Records provided:
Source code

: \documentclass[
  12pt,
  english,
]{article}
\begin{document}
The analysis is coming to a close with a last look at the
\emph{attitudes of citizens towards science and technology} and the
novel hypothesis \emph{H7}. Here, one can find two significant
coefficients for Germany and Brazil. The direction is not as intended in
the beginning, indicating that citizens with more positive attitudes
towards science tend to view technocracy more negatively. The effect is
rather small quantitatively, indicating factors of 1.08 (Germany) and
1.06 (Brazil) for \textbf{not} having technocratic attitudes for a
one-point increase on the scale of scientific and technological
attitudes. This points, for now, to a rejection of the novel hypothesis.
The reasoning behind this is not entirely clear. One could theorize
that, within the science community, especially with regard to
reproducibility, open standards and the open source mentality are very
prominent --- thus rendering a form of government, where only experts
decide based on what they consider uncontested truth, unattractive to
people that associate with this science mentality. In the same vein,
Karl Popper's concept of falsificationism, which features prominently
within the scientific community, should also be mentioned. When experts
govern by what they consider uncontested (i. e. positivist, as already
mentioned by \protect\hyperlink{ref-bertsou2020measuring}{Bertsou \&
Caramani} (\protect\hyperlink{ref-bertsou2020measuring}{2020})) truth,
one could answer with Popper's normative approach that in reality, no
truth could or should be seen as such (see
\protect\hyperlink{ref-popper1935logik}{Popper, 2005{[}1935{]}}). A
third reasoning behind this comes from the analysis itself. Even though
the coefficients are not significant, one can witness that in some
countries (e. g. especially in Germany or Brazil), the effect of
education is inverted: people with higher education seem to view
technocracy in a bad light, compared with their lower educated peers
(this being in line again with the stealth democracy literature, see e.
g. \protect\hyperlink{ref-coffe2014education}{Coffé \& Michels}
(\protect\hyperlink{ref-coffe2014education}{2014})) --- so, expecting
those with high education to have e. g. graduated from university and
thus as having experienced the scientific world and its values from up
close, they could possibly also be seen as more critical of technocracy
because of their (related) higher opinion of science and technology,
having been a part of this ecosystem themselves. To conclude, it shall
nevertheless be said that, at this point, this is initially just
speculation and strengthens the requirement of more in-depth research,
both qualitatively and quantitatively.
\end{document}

What you are asked to do:
Your response should hold only an exact copy of the lines above, from the one containing "because of their" through the end of the entries.

Finished task:
because of their (related) higher opinion of science and technology,
having been a part of this ecosystem themselves. To conclude, it shall
nevertheless be said that, at this point, this is initially just
speculation and strengthens the requirement of more in-depth research,
both qualitatively and quantitatively.
\end{document}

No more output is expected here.